Six years ago I started this blog. Six years ago I was diagnosed with Hodgkin's Lymphoma and I could not comprehend the fact that I had cancer. Six years ago when I left the doctors office with the news that I had cancer, I could not even say the word without crying. Instinctively, I started blogging. I think I was trying to grapple with the idea that I could be sick. This little blog helped me process through my illness and continues to be a source of comfort to me.
I don't get a lot of traffic here any more, mostly because I changed my URL and lost a lot of folks. Hardly anyone comments on my post. Most day's I am not even sure if anyone, other than my dutiful husband and son, read my post. I do this mostly as an outlet for me. Blogging has always helped me process through my thoughts and become more focused or even centered.
I use to post several times a week. I hardly post once a week now. At times I have thought about shutting it down but somehow I am connected here. It is a reminder of where I have come in the past six years. Six years ago, I was a mother with an expiration date. Without medical intervention I would not be here today. That is a hard truth and is part of my past. This blog connects me to that. As I stay connected to that, I strive to be a better person each day.
Over the past six years, I have acknowledge some things in my life that need to change. Some of them I have not been ready to change.
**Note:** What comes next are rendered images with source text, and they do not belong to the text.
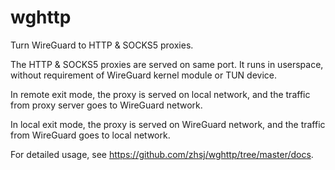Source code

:# wghttp

Turn WireGuard to HTTP & SOCKS5 proxies.

The HTTP & SOCKS5 proxies are served on same port. It runs in userspace,
without requirement of WireGuard kernel module or TUN device.

In remote exit mode, the proxy is served on local network, and the traffic
from proxy server goes to WireGuard network.

In local exit mode, the proxy is served on WireGuard network, and the traffic
from WireGuard goes to local network.

For detailed usage, see <https://github.com/zhsj/wghttp/tree/master/docs>.
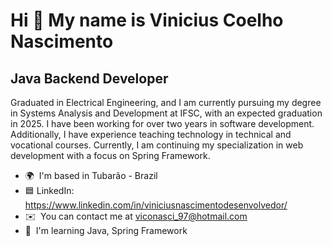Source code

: Hi 👋 My name is Vinicius Coelho Nascimento
===========================================

Java Backend Developer
----------------------

Graduated in Electrical Engineering, and I am currently pursuing my degree in Systems Analysis and Development at IFSC, with an expected graduation in 2025. I have been working for over two years in software development. Additionally, I have experience teaching technology in technical and vocational courses. Currently, I am continuing my specialization in web development with a focus on Spring Framework.

*   🌍  I'm based in Tubarão - Brazil
*   🟦  LinkedIn: https://www.linkedin.com/in/viniciusnascimentodesenvolvedor/
*   ✉️  You can contact me at viconasci_97@hotmail.com
*   🧠  I'm learning Java, Spring Framework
I made a decision over the summer that now was the time to take on one of my biggest projects. No more Diet Soda. I gave up drinking non-diet soda years ago (was I maybe 15 years old) when my best friend was diagnosed with juvenile diabetes. NutraSweet was new to the scene and it answered her prayers and I jumped in with full support!
I have given up a few things in my life but my successes have been minor. Yes I stopped drinking regular soda but added diet soda. I also gave up chewing gum in 1993. I also stopped drinking diet soda during the first trimester of each of my pregnancies as well as during my chemotherapy months. I stopped during those times because diet soda no longer tasted good. I havenever given up cold turkey at the height of my enjoyment (summertime and Dirty Diet Cokes).
I am happy to report that I am one month free of all diet soda and soda. There have been some rocky times and I wish I could say that I felt those were over. Just yesterday I had to fight off the fact that we had a diet soda in the fridge and it would be okay if I drank just one. On my way to work a few days ago I listened to a pre-recorded interview with Pat O'Brien. He was talking about overcoming his addiction and how he has to make the decision to be substance free every single day. I know that is true for me.
So, there you have it. Six years have gone by and I am cancer free. One month has passed and I am diet soda free.
In case you were wondering, I spent my sixth anniversary with my family and some awesome friends. We completed a five mile float down the Black River in Lesterville, MO. It was a relaxing day spent in cool, crisp, crystal clear water. The weather was perfect. It was a very relaxing way to spend such an anniversary!